*** GIVEN DATA ***
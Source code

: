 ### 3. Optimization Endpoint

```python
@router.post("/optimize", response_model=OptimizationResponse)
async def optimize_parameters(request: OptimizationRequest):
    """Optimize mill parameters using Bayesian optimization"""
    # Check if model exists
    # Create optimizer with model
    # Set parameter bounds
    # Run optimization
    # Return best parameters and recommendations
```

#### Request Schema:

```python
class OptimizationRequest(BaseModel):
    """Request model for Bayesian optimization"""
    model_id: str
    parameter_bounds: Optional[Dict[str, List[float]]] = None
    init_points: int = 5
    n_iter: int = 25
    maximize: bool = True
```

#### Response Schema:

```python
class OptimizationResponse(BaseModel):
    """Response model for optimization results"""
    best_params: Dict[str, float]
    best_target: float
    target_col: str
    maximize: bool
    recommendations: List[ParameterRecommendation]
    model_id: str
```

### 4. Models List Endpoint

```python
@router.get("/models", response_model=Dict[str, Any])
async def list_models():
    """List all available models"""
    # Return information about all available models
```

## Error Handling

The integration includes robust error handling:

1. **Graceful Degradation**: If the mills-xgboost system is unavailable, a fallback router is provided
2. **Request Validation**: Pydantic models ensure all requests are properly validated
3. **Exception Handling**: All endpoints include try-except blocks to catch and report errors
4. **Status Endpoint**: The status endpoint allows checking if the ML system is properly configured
***
WHAT YOU HAVE TO DO: Each line in the material either holds the string "OptimizationRequest" or does not. State how many do, and nothing else.

WORKED SOLUTION: 2